◆ What the exercise asks ◆
Please report the number of lines in the entries below that contain "this", with nothing added.

(Recorded data)
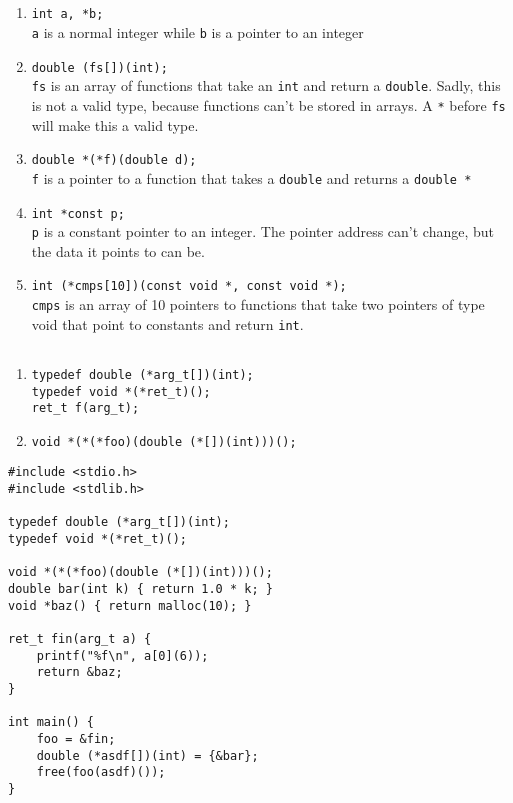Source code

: \documentclass[a4paper,11pt]{article}
\def\code#1{\texttt{#1}}
\begin{document}
\subsection{}
\begin{enumerate}[label = (\alph*)]
  \item \code{int a, *b;}\\
    \code{a} is a normal integer while \code{b} is a pointer to an integer
  \item \code{double (fs[])(int);}\\
    \code{fs} is an array of functions that take an \code{int} and return a \code{double}.
    Sadly, this is not a valid type, because functions can't be stored in arrays.
    A \code{*} before \code{fs} will make this a valid type.
  \item \code{double *(*f)(double d);}\\
    \code{f} is a pointer to a function that takes a \code{double} and returns a \code{double *}
  \item \code{int *const p;}\\
    \code{p} is a constant pointer to an integer.
    The pointer address can't change, but the data it points to can be.
  \item \code{int (*cmps[10])(const void *, const void *);}\\
    \code{cmps} is an array of 10 pointers to functions that take two pointers of type void that point to constants and return \code{int}.
\end{enumerate}

\subsection{}
\begin{enumerate}[label = (\alph*)]
  \item\code{typedef double (*arg\_t[])(int);\\
  typedef void *(*ret\_t)();\\
  ret\_t f(arg\_t);}
  \item\code{void *(*(*foo)(double (*[])(int)))();}
\end{enumerate}

\begin{lstlisting}[caption=Function Pointers,label=function pointers]
#include <stdio.h>
#include <stdlib.h>

typedef double (*arg_t[])(int);
typedef void *(*ret_t)();

void *(*(*foo)(double (*[])(int)))();
double bar(int k) { return 1.0 * k; }
void *baz() { return malloc(10); }

ret_t fin(arg_t a) {
    printf("%f\n", a[0](6));
    return &baz;
}

int main() {
    foo = &fin;
    double (*asdf[])(int) = {&bar};
    free(foo(asdf)());
}
\end{lstlisting}
\end{document}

◆ Exercise solution ◆
2